By Anne Halpin
Vines are seldom the stars of the garden or landscape, but they play important supporting roles in many successful landscapes. Vines enhance the focal points and features of the garden, and in the right location at the right time of year can have their chance to shine, too. You might choose a flowering perennial climber such as clematis or trumpet creeper or climbing roses to bring glorious color to the garden for several weeks in spring or summer, year after year. Or you can plant annual vines like canary creeper or morning glories to brighten the garden all summer. You could select a climber like jasmine or moonflower for its enchanting fragrance.
Vines are versatile. If creating a garden or designing a landscape was like making a movie, vines would be the special effects department. Vines can frame an entryway or a view. They can cast shade, camouflage an eyesore, or screen off a view of the street, or your neighbor’s garage. You can use vines for privacy, to provide vertical line in the garden, or to soften the look of a wall or fence. Because they are so linear, you can use them to draw the eye toward a feature you want to be noticed, such as a piece of sculpture or a fountain. Because they take up so little ground space, vines can make a small garden feel bigger by drawing the eye upward.
Vines are wonderful for covering arches to frame the entrance to the garden or your property. When placed at the street, a vine-covered arch is welcoming. If you use a fragrant vine such as climbing roses (which aren’t really vines but are trained to act like them), or the night-blooming moonflower, you are greeted with a draft of perfume when you walk in. You can also place a vine-covered arch over a garden path for shade or a place to rest on a bench beneath it.
You can line up several arches in succession to make a shady tunnel. Connect the arches with horizontal crosspieces. If you want to try out a tunnel or arch without making a permanent commitment to a particular plant, grow annual vines like morning glories. The great beauty of annual vines is that they allow you to change your mind every season. They can be tremendously useful in the garden.
Vines can work beautifully on fences, too. They can camouflage an ugly chain-link fence or deer fencing, or soften the look of wrought iron.

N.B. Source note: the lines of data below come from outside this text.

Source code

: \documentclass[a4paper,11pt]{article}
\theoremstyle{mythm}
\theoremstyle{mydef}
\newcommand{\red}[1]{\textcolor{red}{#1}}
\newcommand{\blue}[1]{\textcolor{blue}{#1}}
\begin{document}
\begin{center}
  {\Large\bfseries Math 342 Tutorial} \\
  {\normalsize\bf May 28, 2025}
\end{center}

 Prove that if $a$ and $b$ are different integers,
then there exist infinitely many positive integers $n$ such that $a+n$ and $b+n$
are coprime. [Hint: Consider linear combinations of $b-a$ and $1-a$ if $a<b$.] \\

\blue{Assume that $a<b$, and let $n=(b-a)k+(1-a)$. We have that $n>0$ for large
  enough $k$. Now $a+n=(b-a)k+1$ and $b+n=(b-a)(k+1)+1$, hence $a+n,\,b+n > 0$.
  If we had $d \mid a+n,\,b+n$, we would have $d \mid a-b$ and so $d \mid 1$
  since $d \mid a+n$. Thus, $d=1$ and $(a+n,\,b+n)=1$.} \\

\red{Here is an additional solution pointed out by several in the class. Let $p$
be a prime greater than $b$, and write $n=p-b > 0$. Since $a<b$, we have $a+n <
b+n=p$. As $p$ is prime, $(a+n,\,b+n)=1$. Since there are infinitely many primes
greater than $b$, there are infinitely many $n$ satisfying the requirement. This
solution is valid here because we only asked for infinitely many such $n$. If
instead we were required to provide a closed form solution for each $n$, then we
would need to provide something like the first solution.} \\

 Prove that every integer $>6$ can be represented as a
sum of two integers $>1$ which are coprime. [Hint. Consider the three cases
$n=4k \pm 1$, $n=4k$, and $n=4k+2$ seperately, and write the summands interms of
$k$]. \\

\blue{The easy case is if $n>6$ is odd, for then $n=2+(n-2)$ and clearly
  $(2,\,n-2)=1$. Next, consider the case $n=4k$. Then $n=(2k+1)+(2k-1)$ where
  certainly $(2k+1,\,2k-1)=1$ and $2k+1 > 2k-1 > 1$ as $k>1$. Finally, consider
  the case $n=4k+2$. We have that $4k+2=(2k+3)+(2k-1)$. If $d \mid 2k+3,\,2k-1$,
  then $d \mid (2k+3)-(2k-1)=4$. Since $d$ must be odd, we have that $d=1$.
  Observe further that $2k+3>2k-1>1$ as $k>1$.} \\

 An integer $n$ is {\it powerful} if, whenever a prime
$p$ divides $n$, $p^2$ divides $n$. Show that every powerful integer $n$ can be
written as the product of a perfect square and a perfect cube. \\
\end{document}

Vines can be lovely on lattice panels, lined up as a fence or used for vertical accent in the garden (try honeysuckle or clematis). Help them climb by attaching the stems to the fence at intervals with twist ties or Velcro garden tape (sold at garden centers). Vines are a charming way to dress up a lamppost or mailbox, too. Out by the street or at the end of a driveway they welcome visitors, while closer to the house they inject a note of color. There are also planters that fit over mailboxes, and these can be planted with small-leaved ivies or trailing plants like black-eyed Susan vine or canary creeper. Their slender stems hang down alongside the mailbox but won’t get in the mailman’s way.
Another interesting trick you can play with a vine is to plant one next to an evergreen shrub and let it spill out over the top. For example, clematis can clamber over an evergreen shrub such as boxwood and appear to make it bloom, or try one on a rhododendron or azalea to give the plant an apparent second season of bloom.
One particular vine that can be spectacular here on the East End is climbing hydrangea. This beauty is at its best climbing a tree trunk, and in summer it sports lovely white “lacecap” blossoms that are more delicate in appearance than the round flowerheads of their better known blue relatives that are so iconic in summer gardens here. An extra bonus: when the leaves drop in autumn, they reveal the beautiful russet-brown, shaggy stems which add winter interest to the landscape.